(Exercise inputs begins)
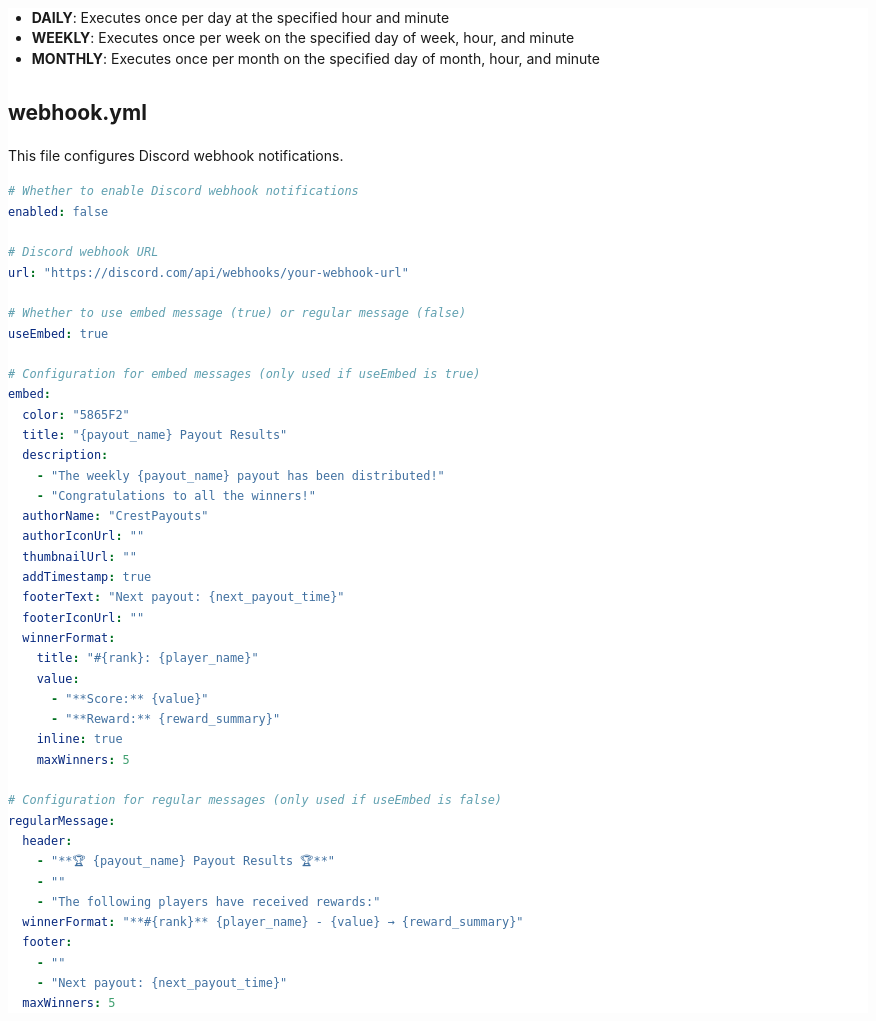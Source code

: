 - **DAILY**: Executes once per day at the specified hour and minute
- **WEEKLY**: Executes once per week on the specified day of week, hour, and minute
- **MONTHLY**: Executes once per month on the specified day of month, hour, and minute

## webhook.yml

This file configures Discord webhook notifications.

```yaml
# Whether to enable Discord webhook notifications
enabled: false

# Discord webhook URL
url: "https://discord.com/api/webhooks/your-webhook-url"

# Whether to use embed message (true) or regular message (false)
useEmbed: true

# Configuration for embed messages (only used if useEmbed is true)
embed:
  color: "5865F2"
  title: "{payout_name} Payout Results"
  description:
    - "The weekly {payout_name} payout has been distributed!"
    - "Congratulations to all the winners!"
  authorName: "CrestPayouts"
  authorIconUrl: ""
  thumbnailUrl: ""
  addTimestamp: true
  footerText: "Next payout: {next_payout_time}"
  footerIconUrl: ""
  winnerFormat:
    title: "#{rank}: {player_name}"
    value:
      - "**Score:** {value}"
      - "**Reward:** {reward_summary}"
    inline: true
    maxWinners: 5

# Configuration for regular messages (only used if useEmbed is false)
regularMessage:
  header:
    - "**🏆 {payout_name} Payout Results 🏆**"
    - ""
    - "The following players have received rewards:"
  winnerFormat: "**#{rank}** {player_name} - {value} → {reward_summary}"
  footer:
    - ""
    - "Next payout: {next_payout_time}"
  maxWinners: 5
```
(Exercise inputs ends)
§ **Instructions to follow**:
Pull every line containing the word "winnerFormat" out of the listing.

§ **Answer to this problem**:
  winnerFormat:
  winnerFormat: "**#{rank}** {player_name} - {value} → {reward_summary}"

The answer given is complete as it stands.